▶ _What you will do_
Going down the data below, set down exactly the line with "public wallet: https://app.poap.xyz/token/6776419" and each line after it through the line with "https://etherscan.io/verifySig/30141"; no other lines.

---------- Source information

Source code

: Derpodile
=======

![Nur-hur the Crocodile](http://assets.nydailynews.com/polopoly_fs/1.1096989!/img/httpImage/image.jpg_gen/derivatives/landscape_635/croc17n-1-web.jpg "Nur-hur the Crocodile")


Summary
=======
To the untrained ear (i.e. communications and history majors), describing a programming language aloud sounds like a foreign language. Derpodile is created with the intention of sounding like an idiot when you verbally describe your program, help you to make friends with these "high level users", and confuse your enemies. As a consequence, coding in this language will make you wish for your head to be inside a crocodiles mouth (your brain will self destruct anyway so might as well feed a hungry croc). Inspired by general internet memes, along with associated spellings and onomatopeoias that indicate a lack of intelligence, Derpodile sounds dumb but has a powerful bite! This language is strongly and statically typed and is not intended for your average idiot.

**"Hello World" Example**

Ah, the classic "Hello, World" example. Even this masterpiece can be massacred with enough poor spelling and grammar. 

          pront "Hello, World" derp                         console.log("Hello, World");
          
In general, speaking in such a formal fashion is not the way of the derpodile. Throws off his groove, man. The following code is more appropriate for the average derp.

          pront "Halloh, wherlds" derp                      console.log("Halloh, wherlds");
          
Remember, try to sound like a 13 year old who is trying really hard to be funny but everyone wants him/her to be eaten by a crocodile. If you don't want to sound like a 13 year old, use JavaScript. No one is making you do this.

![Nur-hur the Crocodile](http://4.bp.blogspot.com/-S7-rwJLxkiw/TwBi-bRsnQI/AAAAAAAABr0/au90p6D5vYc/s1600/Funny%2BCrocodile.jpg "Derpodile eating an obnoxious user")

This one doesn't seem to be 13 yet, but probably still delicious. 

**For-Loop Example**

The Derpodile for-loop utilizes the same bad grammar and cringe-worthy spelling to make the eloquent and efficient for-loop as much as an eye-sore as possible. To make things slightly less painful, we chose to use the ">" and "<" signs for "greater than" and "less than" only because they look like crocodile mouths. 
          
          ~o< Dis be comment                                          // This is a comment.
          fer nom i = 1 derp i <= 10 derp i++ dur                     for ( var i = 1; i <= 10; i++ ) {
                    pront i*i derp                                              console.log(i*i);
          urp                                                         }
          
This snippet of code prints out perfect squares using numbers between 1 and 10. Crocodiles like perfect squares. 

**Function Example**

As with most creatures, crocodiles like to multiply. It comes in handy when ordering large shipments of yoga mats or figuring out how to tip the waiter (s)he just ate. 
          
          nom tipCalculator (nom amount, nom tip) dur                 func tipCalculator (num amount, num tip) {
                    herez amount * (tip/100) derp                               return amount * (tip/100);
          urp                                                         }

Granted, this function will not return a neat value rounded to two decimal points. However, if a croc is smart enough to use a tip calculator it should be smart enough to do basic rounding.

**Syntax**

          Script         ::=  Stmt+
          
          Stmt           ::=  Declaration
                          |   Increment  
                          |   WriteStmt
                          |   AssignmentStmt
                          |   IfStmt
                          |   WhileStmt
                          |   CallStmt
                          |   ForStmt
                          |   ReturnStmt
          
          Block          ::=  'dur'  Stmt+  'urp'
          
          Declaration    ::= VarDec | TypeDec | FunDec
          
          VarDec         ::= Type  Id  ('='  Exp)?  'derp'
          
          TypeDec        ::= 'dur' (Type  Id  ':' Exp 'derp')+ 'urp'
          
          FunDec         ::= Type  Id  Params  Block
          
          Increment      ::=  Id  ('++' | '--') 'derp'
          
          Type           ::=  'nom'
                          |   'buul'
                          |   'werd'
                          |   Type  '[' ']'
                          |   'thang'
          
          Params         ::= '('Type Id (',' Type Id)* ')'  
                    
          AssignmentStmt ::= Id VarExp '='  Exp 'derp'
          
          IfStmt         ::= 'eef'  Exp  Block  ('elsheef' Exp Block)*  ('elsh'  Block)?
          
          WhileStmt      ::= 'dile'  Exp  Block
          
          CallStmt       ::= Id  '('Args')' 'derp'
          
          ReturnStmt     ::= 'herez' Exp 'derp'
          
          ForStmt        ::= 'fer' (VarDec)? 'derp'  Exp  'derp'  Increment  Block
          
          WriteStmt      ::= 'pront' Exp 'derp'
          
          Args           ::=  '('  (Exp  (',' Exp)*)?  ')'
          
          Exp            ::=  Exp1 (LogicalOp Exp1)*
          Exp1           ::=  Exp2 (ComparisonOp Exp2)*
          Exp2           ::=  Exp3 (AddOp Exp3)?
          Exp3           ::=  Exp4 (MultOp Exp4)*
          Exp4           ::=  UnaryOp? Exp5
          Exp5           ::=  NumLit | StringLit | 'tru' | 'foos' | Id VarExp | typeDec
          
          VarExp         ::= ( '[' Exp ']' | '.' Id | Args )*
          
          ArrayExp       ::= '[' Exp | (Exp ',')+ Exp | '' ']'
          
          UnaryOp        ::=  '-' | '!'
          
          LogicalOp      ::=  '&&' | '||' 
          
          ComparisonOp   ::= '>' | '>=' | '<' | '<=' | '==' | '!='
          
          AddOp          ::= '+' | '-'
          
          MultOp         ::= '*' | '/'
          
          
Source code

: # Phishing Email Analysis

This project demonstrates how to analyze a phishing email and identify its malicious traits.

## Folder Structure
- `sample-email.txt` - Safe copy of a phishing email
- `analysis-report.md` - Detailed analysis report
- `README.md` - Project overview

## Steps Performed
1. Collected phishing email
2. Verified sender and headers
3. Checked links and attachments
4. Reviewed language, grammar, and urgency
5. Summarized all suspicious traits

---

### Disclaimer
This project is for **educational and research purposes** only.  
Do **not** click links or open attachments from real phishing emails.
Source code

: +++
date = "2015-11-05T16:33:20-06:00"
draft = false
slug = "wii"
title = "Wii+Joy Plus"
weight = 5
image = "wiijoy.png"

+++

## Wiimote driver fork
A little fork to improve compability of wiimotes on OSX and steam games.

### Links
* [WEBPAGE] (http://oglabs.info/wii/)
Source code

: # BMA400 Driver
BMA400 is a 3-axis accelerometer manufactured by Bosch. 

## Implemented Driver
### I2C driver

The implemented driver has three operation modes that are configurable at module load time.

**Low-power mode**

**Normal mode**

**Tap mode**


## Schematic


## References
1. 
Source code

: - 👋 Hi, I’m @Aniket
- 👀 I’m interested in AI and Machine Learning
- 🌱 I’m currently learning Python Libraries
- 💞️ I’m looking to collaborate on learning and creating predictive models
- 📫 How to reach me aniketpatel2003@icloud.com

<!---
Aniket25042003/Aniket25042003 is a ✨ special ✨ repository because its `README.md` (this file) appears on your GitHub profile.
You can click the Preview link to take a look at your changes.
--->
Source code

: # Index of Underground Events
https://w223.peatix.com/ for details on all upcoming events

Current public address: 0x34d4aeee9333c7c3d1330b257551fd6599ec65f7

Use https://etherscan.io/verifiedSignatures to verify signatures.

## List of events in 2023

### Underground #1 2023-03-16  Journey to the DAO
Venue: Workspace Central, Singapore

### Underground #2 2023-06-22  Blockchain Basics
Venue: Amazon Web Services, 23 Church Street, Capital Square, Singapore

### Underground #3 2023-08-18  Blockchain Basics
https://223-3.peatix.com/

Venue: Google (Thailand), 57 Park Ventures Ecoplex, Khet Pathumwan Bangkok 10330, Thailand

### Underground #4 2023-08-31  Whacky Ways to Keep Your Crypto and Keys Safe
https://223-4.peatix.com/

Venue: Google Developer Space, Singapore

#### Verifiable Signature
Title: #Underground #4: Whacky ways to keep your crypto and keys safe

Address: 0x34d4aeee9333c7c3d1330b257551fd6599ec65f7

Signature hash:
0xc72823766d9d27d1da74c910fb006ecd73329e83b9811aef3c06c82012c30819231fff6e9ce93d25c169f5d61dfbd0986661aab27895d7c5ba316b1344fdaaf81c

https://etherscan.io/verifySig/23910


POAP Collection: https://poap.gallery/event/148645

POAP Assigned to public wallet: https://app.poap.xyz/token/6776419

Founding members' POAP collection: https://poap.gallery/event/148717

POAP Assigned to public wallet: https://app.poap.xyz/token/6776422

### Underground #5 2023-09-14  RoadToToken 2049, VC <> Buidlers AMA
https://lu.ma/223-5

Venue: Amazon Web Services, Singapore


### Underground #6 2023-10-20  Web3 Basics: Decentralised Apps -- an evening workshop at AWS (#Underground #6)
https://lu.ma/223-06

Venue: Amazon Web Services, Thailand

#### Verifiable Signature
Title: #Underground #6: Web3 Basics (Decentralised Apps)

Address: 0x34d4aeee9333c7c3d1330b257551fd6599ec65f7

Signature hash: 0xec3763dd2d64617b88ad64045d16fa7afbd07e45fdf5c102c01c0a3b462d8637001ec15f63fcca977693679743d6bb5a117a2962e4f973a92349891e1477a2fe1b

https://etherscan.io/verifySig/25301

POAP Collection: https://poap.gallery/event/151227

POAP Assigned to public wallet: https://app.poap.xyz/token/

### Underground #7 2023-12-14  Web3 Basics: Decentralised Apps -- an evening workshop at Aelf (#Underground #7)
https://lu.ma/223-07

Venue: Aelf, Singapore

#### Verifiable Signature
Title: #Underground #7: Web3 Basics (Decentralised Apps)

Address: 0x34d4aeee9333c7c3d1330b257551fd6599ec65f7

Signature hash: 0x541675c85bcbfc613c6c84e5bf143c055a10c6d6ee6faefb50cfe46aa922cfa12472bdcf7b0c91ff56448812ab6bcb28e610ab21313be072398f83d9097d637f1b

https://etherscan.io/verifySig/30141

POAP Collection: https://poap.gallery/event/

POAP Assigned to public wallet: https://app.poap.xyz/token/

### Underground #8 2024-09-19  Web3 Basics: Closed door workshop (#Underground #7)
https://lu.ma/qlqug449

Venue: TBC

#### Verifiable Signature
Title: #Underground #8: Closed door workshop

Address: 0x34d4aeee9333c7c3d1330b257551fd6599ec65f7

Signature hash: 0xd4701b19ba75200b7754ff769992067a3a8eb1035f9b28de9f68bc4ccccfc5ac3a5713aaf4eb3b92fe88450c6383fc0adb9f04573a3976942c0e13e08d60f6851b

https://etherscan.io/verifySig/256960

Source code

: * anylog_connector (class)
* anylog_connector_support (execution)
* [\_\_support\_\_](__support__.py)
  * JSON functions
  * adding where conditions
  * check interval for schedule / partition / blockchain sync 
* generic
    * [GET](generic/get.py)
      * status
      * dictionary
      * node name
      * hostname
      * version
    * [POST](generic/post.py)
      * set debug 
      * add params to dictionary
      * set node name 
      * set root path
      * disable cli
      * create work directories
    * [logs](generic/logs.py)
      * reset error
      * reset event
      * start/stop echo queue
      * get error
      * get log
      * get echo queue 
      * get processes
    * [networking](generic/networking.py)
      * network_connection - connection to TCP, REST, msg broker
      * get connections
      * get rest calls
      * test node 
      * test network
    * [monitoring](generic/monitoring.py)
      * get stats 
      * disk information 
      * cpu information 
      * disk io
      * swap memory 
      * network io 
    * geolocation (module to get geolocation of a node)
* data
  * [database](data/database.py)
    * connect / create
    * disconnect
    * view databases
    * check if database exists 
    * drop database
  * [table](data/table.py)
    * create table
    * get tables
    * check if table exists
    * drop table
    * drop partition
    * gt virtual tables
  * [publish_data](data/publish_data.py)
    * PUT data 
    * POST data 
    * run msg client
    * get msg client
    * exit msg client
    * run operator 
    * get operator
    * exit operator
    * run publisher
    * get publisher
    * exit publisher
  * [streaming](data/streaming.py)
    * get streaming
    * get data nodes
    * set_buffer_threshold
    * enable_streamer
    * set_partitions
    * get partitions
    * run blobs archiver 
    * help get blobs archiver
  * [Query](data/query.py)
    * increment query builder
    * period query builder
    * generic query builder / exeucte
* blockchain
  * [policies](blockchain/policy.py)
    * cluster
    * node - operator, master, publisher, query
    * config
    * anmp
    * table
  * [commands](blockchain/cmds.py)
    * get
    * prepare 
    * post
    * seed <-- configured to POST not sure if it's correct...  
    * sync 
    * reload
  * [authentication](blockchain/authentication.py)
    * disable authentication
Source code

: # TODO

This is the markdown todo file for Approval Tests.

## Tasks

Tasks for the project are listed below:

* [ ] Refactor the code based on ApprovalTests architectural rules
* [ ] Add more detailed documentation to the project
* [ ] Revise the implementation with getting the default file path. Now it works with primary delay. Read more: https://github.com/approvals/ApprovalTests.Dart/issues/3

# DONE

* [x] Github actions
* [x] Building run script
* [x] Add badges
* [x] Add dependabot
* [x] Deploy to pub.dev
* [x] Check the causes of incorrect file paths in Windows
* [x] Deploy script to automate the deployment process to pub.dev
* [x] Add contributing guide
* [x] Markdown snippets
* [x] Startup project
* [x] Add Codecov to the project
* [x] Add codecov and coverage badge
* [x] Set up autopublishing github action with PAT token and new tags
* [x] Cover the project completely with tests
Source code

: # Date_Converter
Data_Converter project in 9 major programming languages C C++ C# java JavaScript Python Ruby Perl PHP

--------------------

▶ _Task output_
POAP Assigned to public wallet: https://app.poap.xyz/token/6776419

Founding members' POAP collection: https://poap.gallery/event/148717

POAP Assigned to public wallet: https://app.poap.xyz/token/6776422

### Underground #5 2023-09-14  RoadToToken 2049, VC <> Buidlers AMA
https://lu.ma/223-5

Venue: Amazon Web Services, Singapore


### Underground #6 2023-10-20  Web3 Basics: Decentralised Apps -- an evening workshop at AWS (#Underground #6)
https://lu.ma/223-06

Venue: Amazon Web Services, Thailand

#### Verifiable Signature
Title: #Underground #6: Web3 Basics (Decentralised Apps)

Address: 0x34d4aeee9333c7c3d1330b257551fd6599ec65f7

Signature hash: 0xec3763dd2d64617b88ad64045d16fa7afbd07e45fdf5c102c01c0a3b462d8637001ec15f63fcca977693679743d6bb5a117a2962e4f973a92349891e1477a2fe1b

https://etherscan.io/verifySig/25301

POAP Collection: https://poap.gallery/event/151227

POAP Assigned to public wallet: https://app.poap.xyz/token/

### Underground #7 2023-12-14  Web3 Basics: Decentralised Apps -- an evening workshop at Aelf (#Underground #7)
https://lu.ma/223-07

Venue: Aelf, Singapore

#### Verifiable Signature
Title: #Underground #7: Web3 Basics (Decentralised Apps)

Address: 0x34d4aeee9333c7c3d1330b257551fd6599ec65f7

Signature hash: 0x541675c85bcbfc613c6c84e5bf143c055a10c6d6ee6faefb50cfe46aa922cfa12472bdcf7b0c91ff56448812ab6bcb28e610ab21313be072398f83d9097d637f1b

https://etherscan.io/verifySig/30141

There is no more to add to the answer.